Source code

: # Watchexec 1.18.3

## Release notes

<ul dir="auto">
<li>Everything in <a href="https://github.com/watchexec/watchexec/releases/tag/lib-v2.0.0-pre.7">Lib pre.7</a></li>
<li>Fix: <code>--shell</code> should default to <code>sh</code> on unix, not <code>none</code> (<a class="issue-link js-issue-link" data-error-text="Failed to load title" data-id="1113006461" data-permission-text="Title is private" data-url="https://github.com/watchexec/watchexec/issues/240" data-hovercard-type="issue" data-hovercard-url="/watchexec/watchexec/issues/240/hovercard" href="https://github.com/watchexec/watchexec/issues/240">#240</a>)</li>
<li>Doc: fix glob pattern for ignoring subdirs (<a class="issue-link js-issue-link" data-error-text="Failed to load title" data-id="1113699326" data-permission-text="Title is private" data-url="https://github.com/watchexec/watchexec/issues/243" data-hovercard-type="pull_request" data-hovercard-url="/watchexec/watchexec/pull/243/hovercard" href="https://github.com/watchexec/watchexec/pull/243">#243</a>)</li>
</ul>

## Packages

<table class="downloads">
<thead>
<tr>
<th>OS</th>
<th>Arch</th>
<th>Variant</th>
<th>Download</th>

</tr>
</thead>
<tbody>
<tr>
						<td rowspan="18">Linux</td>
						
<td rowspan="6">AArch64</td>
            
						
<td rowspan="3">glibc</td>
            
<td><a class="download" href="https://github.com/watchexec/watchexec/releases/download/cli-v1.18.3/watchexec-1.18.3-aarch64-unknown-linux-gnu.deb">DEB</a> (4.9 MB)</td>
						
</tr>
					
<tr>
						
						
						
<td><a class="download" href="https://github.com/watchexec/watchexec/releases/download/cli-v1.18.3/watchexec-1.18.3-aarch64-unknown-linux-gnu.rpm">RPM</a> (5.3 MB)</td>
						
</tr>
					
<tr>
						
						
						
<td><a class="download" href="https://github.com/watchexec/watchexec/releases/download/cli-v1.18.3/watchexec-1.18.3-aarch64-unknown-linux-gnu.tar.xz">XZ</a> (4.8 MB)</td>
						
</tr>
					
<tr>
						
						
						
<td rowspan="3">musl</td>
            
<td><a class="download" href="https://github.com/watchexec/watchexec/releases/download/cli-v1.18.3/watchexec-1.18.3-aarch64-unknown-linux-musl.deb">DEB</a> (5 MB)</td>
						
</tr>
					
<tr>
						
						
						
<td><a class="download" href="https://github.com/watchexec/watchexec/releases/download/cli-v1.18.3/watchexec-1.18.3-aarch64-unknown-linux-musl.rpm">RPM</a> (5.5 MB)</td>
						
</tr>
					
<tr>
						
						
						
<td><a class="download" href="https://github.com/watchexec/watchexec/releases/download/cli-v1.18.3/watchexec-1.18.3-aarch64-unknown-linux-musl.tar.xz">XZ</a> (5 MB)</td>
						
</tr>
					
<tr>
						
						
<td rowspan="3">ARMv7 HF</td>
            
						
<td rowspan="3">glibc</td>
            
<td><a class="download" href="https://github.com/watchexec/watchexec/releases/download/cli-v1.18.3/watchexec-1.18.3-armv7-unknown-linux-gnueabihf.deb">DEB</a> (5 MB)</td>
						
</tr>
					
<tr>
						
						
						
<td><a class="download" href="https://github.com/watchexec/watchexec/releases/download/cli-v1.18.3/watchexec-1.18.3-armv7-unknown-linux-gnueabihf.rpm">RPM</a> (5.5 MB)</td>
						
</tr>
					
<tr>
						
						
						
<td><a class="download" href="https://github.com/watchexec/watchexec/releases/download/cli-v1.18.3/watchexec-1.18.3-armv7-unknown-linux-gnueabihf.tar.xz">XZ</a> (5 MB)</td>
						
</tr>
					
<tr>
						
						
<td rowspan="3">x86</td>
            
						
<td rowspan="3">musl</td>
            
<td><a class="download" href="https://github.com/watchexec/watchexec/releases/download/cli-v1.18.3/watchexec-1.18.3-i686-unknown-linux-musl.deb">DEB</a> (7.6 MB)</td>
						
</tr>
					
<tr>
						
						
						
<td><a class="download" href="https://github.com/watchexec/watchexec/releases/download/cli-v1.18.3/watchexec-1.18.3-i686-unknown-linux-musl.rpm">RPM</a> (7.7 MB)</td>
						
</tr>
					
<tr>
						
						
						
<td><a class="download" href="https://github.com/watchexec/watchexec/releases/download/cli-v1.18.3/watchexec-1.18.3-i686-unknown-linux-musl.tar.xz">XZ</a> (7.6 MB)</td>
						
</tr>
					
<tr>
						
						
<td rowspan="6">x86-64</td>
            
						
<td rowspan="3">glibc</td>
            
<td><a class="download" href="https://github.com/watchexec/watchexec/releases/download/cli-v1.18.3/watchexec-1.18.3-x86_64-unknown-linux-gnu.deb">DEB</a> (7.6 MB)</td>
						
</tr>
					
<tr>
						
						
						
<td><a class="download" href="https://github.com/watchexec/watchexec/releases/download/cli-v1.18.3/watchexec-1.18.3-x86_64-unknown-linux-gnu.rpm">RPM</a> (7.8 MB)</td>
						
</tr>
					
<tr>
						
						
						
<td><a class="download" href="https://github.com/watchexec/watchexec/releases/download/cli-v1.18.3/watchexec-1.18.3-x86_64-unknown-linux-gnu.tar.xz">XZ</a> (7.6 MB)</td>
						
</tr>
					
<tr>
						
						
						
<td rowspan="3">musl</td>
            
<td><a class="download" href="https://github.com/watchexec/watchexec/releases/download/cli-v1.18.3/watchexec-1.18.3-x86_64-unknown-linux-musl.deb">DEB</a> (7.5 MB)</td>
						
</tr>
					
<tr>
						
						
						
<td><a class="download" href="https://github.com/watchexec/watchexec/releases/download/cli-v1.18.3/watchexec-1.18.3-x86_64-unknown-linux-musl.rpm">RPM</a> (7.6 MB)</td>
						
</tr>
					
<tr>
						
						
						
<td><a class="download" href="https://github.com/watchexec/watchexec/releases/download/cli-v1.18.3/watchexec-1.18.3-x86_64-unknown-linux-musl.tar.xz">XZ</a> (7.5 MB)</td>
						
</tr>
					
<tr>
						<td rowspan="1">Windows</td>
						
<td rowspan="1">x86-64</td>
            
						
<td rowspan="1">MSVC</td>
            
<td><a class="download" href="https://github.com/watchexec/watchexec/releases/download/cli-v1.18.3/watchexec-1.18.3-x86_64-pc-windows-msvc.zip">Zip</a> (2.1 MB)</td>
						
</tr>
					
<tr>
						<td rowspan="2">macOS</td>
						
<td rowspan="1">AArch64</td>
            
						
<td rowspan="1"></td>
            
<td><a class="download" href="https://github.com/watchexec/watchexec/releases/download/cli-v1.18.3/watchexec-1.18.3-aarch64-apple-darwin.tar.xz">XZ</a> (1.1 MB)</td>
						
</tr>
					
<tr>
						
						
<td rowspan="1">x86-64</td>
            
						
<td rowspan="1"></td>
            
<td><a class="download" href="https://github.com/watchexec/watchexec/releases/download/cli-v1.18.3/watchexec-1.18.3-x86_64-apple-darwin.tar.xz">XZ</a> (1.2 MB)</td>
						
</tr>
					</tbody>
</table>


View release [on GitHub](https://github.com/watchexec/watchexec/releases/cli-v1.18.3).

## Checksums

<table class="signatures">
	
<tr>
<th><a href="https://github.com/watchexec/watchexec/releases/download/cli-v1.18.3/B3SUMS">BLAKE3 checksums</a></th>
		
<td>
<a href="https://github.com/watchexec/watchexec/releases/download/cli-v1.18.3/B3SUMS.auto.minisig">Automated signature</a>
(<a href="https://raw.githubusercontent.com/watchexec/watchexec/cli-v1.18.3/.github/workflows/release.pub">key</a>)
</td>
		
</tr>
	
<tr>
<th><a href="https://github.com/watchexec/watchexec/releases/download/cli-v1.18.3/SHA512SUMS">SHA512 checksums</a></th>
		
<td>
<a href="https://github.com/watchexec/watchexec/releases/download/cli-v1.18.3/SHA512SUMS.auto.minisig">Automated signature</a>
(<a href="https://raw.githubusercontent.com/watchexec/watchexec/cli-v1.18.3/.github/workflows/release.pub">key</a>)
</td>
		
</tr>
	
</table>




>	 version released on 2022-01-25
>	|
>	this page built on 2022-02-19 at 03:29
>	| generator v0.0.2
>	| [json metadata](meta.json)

· · ·

**Directions**:
Find the word "auto" in the entries, and copy every line it shows up in.

**Solution to this task**:
<ul dir="auto">
<a href="https://github.com/watchexec/watchexec/releases/download/cli-v1.18.3/B3SUMS.auto.minisig">Automated signature</a>
<a href="https://github.com/watchexec/watchexec/releases/download/cli-v1.18.3/SHA512SUMS.auto.minisig">Automated signature</a>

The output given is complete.